Dua Tahun, PTPN IV Salurkan Rp762 Juta untuk Warga Padang Lawas

Padang Lawas – Kebun Sosa PTPN IV Regional 2 menyalurkan Rp762 juta melalui program TJSL untuk mendukung kebutuhan masyarakat sepanjang 2024 hingga 2026. Dari total anggaran tersebut, perusahaan telah merealisasikan...

-AA+

Padang Lawas – Kebun Sosa PTPN IV Regional 2 menyalurkan Rp762 juta melalui program TJSL untuk mendukung kebutuhan masyarakat sepanjang 2024 hingga 2026.

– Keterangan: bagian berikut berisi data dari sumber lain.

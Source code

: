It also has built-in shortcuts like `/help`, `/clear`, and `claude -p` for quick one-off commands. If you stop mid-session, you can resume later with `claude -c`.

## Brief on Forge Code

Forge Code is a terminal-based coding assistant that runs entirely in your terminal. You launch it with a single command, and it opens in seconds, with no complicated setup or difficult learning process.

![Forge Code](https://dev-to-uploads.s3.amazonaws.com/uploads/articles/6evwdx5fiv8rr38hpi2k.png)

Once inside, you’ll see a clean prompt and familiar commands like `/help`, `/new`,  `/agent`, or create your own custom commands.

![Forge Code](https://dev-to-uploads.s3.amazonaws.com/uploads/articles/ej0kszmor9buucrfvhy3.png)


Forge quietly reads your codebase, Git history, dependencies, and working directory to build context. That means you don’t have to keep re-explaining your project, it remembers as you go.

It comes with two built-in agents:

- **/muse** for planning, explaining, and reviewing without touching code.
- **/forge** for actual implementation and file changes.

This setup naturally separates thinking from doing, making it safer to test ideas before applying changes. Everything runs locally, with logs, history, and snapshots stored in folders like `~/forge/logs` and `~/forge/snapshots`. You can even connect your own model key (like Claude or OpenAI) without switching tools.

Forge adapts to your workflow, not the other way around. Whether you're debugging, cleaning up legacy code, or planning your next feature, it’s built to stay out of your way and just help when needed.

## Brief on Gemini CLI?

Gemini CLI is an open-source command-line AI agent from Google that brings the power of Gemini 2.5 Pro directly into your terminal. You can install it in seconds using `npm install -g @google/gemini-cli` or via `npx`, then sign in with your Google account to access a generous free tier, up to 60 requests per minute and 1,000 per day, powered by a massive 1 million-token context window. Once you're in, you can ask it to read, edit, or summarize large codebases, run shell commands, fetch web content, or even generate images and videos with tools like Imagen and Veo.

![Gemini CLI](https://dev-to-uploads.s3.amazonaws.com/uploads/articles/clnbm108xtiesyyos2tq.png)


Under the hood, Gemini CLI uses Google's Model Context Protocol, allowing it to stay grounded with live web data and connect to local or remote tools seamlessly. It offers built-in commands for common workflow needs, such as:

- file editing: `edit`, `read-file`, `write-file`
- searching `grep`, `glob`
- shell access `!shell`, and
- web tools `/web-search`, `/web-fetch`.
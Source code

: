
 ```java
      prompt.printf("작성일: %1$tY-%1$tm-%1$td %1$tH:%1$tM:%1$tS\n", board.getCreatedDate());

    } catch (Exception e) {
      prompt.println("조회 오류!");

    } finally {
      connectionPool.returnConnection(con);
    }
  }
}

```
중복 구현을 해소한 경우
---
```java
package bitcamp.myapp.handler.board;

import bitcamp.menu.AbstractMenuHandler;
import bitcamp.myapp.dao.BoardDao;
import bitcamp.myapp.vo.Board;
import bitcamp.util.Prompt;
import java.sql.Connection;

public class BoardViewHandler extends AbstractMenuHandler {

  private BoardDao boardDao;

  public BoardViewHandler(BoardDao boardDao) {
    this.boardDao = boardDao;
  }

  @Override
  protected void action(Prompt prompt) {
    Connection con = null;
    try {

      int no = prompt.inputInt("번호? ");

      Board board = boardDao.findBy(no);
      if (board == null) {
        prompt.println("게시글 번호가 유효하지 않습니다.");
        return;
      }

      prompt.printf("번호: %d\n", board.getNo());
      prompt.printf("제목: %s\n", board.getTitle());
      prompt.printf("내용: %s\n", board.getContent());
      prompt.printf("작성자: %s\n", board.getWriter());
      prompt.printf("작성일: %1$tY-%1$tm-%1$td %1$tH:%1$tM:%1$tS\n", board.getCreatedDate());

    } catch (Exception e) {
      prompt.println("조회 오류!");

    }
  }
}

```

Dari total anggaran tersebut, perusahaan telah merealisasikan Rp698 juta, sementara Rp64 juta masih menjalani proses pelaksanaan.

Perusahaan mengarahkan dukungan itu ke sejumlah sektor yang bersentuhan langsung dengan kebutuhan masyarakat sekitar wilayah operasional Kebun Sosa.

Program tersebut mencakup fasilitas ibadah, pendidikan, penghijauan, ketahanan pangan, serta sarana pendukung pelayanan publik.

Kepala Bagian Sekretariat dan Hukum PTPN IV Regional 2 Muhammad Ridho Nasution mengatakan perusahaan menyesuaikan program dengan kebutuhan masyarakat.

Advertisement

“Setiap wilayah memiliki kebutuhan yang berbeda. Karena itu, kami berusaha melihat apa yang memang diperlukan masyarakat,” ujar Ridho.

Menurut Ridho, perusahaan kemudian menyesuaikan kebutuhan tersebut dengan kemampuan serta program TJSL yang tersedia.

“Harapannya, bantuan tersebut benar-benar memberikan manfaat,” katanya.

TJSL Menyasar Kebutuhan Masyarakat

Ridho menjelaskan program TJSL menjadi bagian dari tanggung jawab perusahaan dalam menjalankan kegiatan usaha di tengah masyarakat.

Aktivitas perkebunan, menurutnya, berlangsung berdampingan dengan kehidupan warga sehingga perusahaan perlu menjaga hubungan sosial secara berkelanjutan.

Karena itu, perusahaan tidak hanya mengukur keberhasilan program berdasarkan besarnya nilai bantuan yang tersalurkan.

Penggunaan bantuan dan manfaat yang masyarakat rasakan juga menjadi pertimbangan dalam menjalankan berbagai program tersebut.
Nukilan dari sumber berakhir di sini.